[Start of section]
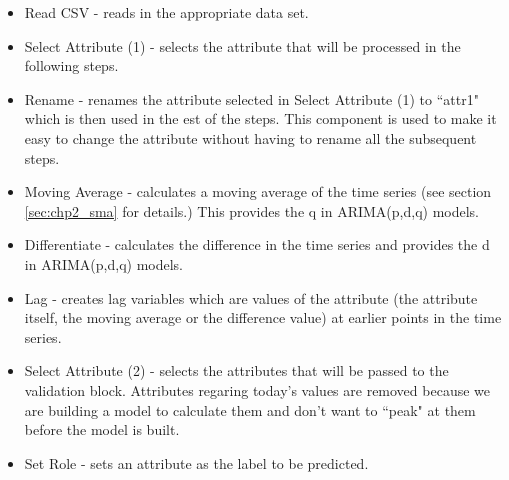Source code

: \begin{itemize}
\item Read CSV - reads in the appropriate data set.
\item Select Attribute (1) - selects the attribute that will be processed in the following steps.
\item Rename - renames the attribute selected in Select Attribute (1) to \textquotedblleft attr1" which is then used in the est of the steps. This component is used to make it easy to change the attribute without having to rename all the subsequent steps.
\item Moving Average - calculates a moving average of the time series (see section \ref{sec:chp2_sma} for details.) This provides the q in ARIMA(p,d,q) models.
\item Differentiate - calculates the difference in the time series and provides the d in ARIMA(p,d,q) models.
\item Lag - creates lag variables which are values of the attribute (the attribute itself, the moving average or the difference value) at earlier points in the time series.
\item Select Attribute (2) - selects the attributes that will be passed to the validation block. Attributes regaring today's values are removed because we are building a model to calculate them and don't want to \textquotedblleft peak" at them before the model is built.
\item Set Role - sets an attribute as the label to be predicted.

\end{itemize}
[End of section]
Going through the material above, work out how many lines contain the string "steps" and give only that figure.

* **SOLVED PROBLEM**
2